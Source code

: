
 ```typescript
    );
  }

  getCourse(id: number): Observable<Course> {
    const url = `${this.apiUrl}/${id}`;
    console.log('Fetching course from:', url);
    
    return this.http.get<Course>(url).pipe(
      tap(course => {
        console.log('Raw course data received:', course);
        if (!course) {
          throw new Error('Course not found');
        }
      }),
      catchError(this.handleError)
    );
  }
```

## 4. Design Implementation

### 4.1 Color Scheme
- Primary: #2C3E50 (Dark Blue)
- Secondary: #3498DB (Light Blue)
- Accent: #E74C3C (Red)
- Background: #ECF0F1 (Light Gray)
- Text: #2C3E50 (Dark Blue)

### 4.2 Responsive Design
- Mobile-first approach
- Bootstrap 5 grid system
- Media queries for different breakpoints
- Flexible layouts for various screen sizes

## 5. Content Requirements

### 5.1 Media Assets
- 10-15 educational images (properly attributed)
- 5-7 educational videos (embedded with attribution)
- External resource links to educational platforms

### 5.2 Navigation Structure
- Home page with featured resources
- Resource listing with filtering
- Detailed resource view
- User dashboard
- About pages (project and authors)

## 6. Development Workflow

───

Task directions: Please transcribe the lines from the one containing "- Home page with featured resources" through the last line of the records. Include both ends and nothing else.

Answer area:
- Home page with featured resources
- Resource listing with filtering
- Detailed resource view
- User dashboard
- About pages (project and authors)

## 6. Development Workflow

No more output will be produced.